▸ **Available data**:
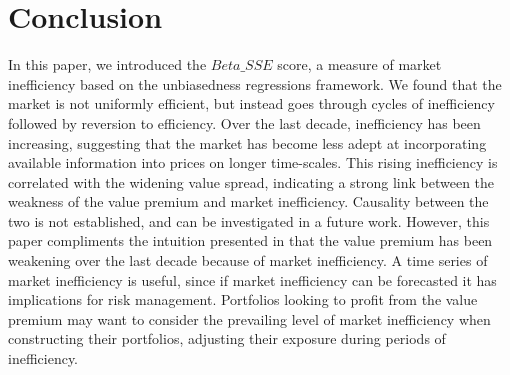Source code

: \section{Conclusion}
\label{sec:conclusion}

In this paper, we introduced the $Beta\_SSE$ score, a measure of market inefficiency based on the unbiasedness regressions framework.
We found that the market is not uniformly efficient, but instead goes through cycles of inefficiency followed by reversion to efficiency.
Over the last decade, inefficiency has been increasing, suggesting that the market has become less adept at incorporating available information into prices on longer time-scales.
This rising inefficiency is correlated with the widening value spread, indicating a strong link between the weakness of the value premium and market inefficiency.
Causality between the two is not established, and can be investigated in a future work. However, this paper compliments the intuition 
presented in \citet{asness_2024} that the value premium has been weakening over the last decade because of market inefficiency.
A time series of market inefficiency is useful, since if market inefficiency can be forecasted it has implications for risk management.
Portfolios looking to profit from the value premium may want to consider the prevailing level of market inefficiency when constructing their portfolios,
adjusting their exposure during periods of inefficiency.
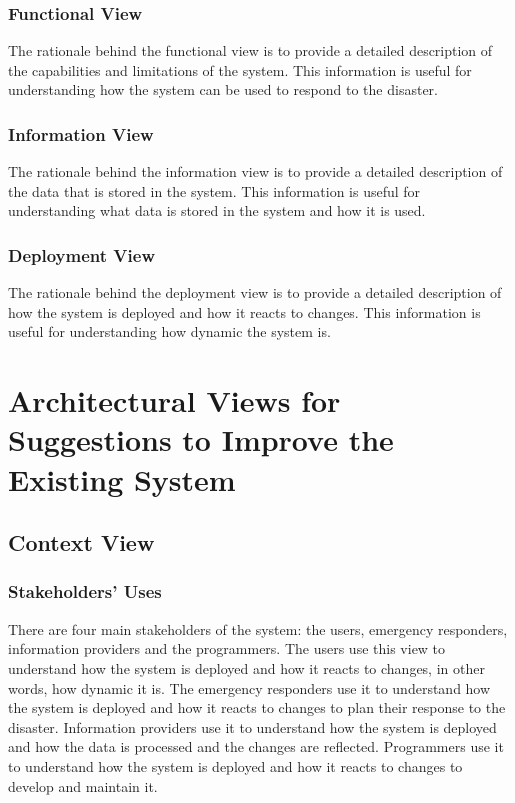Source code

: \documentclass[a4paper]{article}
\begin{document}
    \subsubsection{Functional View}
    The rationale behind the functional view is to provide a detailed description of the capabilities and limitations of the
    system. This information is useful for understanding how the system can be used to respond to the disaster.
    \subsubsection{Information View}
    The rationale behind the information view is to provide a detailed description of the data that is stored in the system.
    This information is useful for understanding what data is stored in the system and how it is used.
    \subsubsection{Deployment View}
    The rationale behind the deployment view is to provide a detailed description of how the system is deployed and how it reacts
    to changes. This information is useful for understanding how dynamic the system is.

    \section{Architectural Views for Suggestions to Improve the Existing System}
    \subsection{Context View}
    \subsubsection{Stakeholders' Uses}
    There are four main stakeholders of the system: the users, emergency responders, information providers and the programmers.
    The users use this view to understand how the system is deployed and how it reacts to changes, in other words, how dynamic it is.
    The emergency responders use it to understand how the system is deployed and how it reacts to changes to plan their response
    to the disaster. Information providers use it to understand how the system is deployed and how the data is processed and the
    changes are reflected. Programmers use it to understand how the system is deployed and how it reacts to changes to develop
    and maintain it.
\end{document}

▸ **What you need to do**: Restate each line above exactly, keeping pictures out.

▸ **Solution to the exercise**:
Source code

: \section{Conclusion}
\label{sec:conclusion}

In this paper, we introduced the $Beta\_SSE$ score, a measure of market inefficiency based on the unbiasedness regressions framework.
We found that the market is not uniformly efficient, but instead goes through cycles of inefficiency followed by reversion to efficiency.
Over the last decade, inefficiency has been increasing, suggesting that the market has become less adept at incorporating available information into prices on longer time-scales.
This rising inefficiency is correlated with the widening value spread, indicating a strong link between the weakness of the value premium and market inefficiency.
Causality between the two is not established, and can be investigated in a future work. However, this paper compliments the intuition 
presented in \citet{asness_2024} that the value premium has been weakening over the last decade because of market inefficiency.
A time series of market inefficiency is useful, since if market inefficiency can be forecasted it has implications for risk management.
Portfolios looking to profit from the value premium may want to consider the prevailing level of market inefficiency when constructing their portfolios,
adjusting their exposure during periods of inefficiency.
Source code

: \documentclass[a4paper]{article}
\begin{document}
    \subsubsection{Functional View}
    The rationale behind the functional view is to provide a detailed description of the capabilities and limitations of the
    system. This information is useful for understanding how the system can be used to respond to the disaster.
    \subsubsection{Information View}
    The rationale behind the information view is to provide a detailed description of the data that is stored in the system.
    This information is useful for understanding what data is stored in the system and how it is used.
    \subsubsection{Deployment View}
    The rationale behind the deployment view is to provide a detailed description of how the system is deployed and how it reacts
    to changes. This information is useful for understanding how dynamic the system is.

    \section{Architectural Views for Suggestions to Improve the Existing System}
    \subsection{Context View}
    \subsubsection{Stakeholders' Uses}
    There are four main stakeholders of the system: the users, emergency responders, information providers and the programmers.
    The users use this view to understand how the system is deployed and how it reacts to changes, in other words, how dynamic it is.
    The emergency responders use it to understand how the system is deployed and how it reacts to changes to plan their response
    to the disaster. Information providers use it to understand how the system is deployed and how the data is processed and the
    changes are reflected. Programmers use it to understand how the system is deployed and how it reacts to changes to develop
    and maintain it.
\end{document}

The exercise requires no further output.